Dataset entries
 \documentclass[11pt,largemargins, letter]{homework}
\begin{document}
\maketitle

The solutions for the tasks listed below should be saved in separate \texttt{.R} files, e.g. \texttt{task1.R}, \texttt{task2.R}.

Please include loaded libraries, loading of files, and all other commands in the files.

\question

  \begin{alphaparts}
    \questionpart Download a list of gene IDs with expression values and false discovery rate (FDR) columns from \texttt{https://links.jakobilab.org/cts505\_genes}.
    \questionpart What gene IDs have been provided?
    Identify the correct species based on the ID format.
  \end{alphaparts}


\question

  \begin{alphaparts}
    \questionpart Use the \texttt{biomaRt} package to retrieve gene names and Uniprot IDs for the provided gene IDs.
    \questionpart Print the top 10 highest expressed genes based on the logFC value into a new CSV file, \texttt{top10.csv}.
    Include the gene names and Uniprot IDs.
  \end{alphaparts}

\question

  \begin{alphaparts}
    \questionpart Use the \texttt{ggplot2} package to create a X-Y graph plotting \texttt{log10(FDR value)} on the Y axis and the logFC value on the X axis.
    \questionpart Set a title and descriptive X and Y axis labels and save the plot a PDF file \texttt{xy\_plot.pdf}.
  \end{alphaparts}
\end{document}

* * *

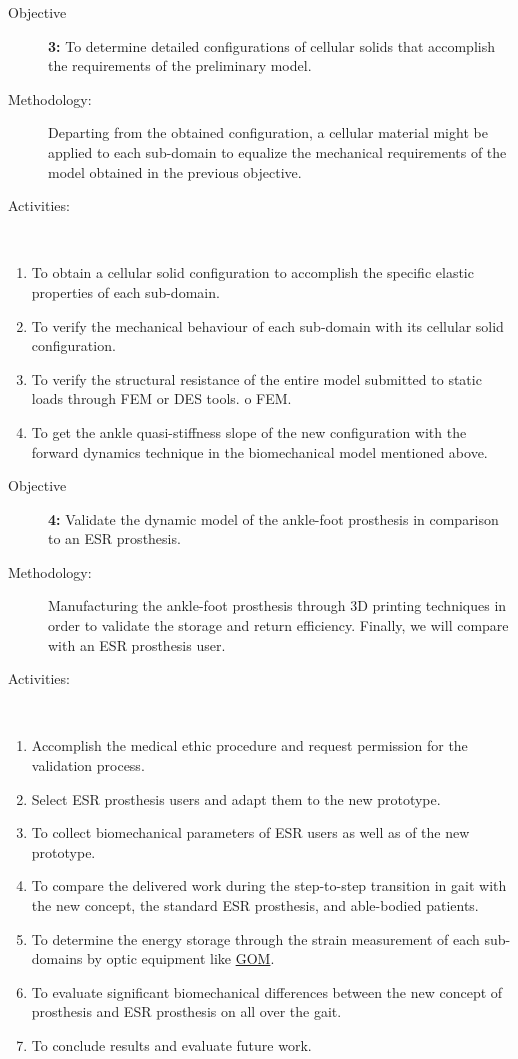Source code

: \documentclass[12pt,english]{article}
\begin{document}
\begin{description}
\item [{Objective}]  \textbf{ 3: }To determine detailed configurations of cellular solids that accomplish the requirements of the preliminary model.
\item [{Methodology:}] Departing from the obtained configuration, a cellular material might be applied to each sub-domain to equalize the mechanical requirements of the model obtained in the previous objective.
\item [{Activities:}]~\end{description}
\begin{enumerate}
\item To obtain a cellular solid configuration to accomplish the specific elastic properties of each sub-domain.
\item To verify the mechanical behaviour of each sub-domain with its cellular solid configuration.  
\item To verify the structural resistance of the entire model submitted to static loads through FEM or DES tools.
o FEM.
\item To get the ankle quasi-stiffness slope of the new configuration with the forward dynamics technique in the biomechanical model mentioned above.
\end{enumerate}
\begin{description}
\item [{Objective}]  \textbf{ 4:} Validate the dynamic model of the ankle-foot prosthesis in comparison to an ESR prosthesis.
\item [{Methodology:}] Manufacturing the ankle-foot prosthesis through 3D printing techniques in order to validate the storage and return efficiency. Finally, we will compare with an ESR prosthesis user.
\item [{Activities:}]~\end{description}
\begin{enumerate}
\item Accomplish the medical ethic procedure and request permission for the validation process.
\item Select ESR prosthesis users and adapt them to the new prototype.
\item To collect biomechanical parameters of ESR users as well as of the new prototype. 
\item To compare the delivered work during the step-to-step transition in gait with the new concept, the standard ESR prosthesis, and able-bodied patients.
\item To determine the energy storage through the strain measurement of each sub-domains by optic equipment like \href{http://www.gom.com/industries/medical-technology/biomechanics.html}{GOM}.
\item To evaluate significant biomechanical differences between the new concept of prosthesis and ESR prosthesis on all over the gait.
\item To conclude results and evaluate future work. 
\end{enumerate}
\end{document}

TASK STATEMENT — Search the data and copy each line containing "prototype".

SOLUTION —
\item Select ESR prosthesis users and adapt them to the new prototype.
\item To collect biomechanical parameters of ESR users as well as of the new prototype. 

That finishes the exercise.